Bruno Bianco apontou um cenário otimista para o mercado de trabalho nos próximos meses com aumento nas contratações.

Secretário de Guedes: temos uma melhora significativa nas contratações, carteira de trabalho

Secretário demonstra otimismo com geração de empregos. - Foto: Wikimedia Commons

Nesta terça-feira (28/07), o Secretário Especial de Previdência e Trabalho do Ministério da Economia, Bruno Bianco, que responde diretamente ao ministro da Economia, Paulo Guedes, afirmou que o mercado de trabalho está se recuperando e que houve uma melhora significativa nas contratações mesmo que a pandemia provocada pelo novo coronavírus (COVID-19) não tenha terminado.

A fala sobre as contratações ocorreu quando ele foi questionado sobre a recuperação econômica em “V”, a melhor possível em um cenário de crise, prevista por Guedes. "Não dá para cravar ainda que a retomada será em 'V', mas temos indícios claros de que retomamos, haja vista que temos uma melhora significativa nas contratações", comentou.

O secretário aproveitou para justificar sua frase utilizando o levantamento divulgado pelo Cadastro Geral de Empregados e Desempregados (Caged) que saiu no mesmo dia, um pouco mais cedo. Segundo o Caged, 10.948 vagas de carteira assinada foram fechadas em junho. Apesar do desempenho negativo, os números foram melhores que abril e maio com 918.286 e 350.303 vagas encerradas, respectivamente.

Ainda de acordo com o Caged, 1,2 milhão de empregos deixaram de existir no primeiro semestre de 2020. Por outro lado, o mês de junho teve um aumento de 24% nas contratações se comparado a maio.

CNI aponta que Brasil é pouco competitivo

Para que os empregos voltem a ser gerados, é preciso que a economia brasileira volte a se aquecer. Mas, conforme a Confederação Nacional da Indústria (CNI), o Brasil é o penúltimo colocado no ranking de competitividade que foi divulgado, nesta quarta-feira (29/07).

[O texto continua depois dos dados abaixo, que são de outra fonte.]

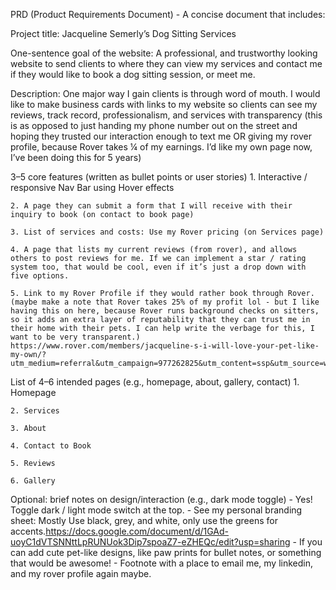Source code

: PRD (Product Requirements Document) - A concise document that includes:

Project title: Jacqueline Semerly’s Dog Sitting Services

One-sentence goal of the website: A professional, and trustworthy looking website to send clients to where they can view my services and contact me if they would like to book a dog sitting session, or meet me.

Description: One major way I gain clients is through word of mouth. I would like to make business cards with links to my website so clients can see my reviews, track record, professionalism, and services with transparency (this is as opposed to just handing my phone number out on the street and hoping they trusted our interaction enough to text me OR giving my rover profile, because Rover takes ¼ of my earnings. I’d like my own page now, I’ve been doing this for 5 years)

3–5 core features (written as bullet points or user stories)
    1. Interactive / responsive Nav Bar using Hover effects

    2. A page they can submit a form that I will receive with their inquiry to book (on contact to book page)

    3. List of services and costs: Use my Rover pricing (on Services page)

    4. A page that lists my current reviews (from rover), and allows others to post reviews for me. If we can implement a star / rating system too, that would be cool, even if it’s just a drop down with five options.

    5. Link to my Rover Profile if they would rather book through Rover. (maybe make a note that Rover takes 25% of my profit lol - but I like having this on here, because Rover runs background checks on sitters, so it adds an extra layer of reputability that they can trust me in their home with their pets. I can help write the verbage for this, I want to be very transparent.) https://www.rover.com/members/jacqueline-s-i-will-love-your-pet-like-my-own/?utm_medium=referral&utm_campaign=977262825&utm_content=ssp&utm_source=www.rover.com&

List of 4–6 intended pages (e.g., homepage, about, gallery, contact)
    1. Homepage 

    2. Services

    3. About

    4. Contact to Book

    5. Reviews
    
    6. Gallery

Optional: brief notes on design/interaction (e.g., dark mode toggle)
    - Yes! Toggle dark / light mode switch at the top.
    - See my personal branding sheet: Mostly Use black, grey, and white, only use the greens for accents.https://docs.google.com/document/d/1GAd-uoyC1dVTSNNttLpRUNUok3Dip7spoaZ7-eZHEQc/edit?usp=sharing
    - If you can add cute pet-like designs, like paw prints for bullet notes, or something that would be awesome!
    - Footnote with a place to email me, my linkedin, and my rover profile again maybe.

O levantamento é feito utilizando 18 economias que possuem semelhanças a do Brasil. Entre todos os participantes, o Brasil só está na frente da Argentina, que no momento, passa por uma grande crise econômica com dívidas públicas que fizeram o governo ter que pedir empréstimo ao Fundo Monetário Internacional (FMI) e negociar com credores.

O ranking da CNI utiliza 61 variáveis diferentes como parâmetros de classificação. Com isso, a Coreia do Sul, o Canadá e a Austrália são, respectivamente, os mais competitivos.

A taxa de juros a curto prazo no Brasil (8,8%) e o spread da taxa de juros de 32,2%, segundo a CNI, são os principais vilões da competitividade no país. De todas as variáveis, o melhor posicionamento brasileiro é em inovação e tecnologia, um modesto oitavo lugar.